Gospel text (Mk 10,17-30): Just as Jesus was setting out on his journey again, a man ran up, knelt before him and asked, «Good Master, what must I do to have eternal life?». Jesus answered, «Why do you call me good? No one is good but God alone. You know the commandments: Do not kill, do not commit adultery, do not steal, do not bear false witness, do not cheat, honor your father and mother». The man replied, «I have obeyed all these commandments since my childhood». Then Jesus looked steadily at him and loved him and he said, «For you, one thing is lacking. Go, sell what you have and give the money to the poor, and you will have riches in heaven.
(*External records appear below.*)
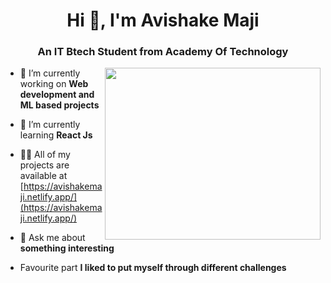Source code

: <h1 align="center">Hi 👋, I'm Avishake Maji</h1>
<h3 align="center">An IT Btech Student from Academy Of Technology</h3>
<img src="https://cdn.dribbble.com/users/1187836/screenshots/6539429/programer.gif" width="345" height="275" align="right" />


- 🔭 I’m currently working on **Web development and ML based projects**

- 🌱 I’m currently learning **React Js**

- 👨‍💻 All of my projects are available at [https://avishakemaji.netlify.app/](https://avishakemaji.netlify.app/)

- 💬 Ask me about **something interesting**
- Favourite part **I liked to put myself through different challenges**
Then come and follow me». On hearing these words, his face fell and he went away sorrowful for he was a man of great wealth (…).

Private property and Solidarity

Fr. Antoni CAROL i Hostench
(Sant Cugat del Vallès, Barcelona, Spain)

Today, we ponder in amazement over the "existential despondency" which grips the rich young man «for he was a man of great wealth». The problem is not the possessions, but our inability to love by our excessive addiction to them. The social doctrine of the Church supports private property and teaches that every man has by nature the right to possess property as his own but, at the same time, his possession —as private property— is legitimate to ensure the freedom and dignity of people.

The right to private property (like all other individual rights), when detached from a framework of duties which grant them their full meaning, can run wild, numbing the human heart before others needs. Duties set a limit on rights because they point to the anthropological and ethical framework in which rights are a part in this way ensuring that they do not become license.

—The right to "private property" must be accompanied by a "social mortgage", namely, the duty to possess property in a way compassionate with the needs of our neighbors.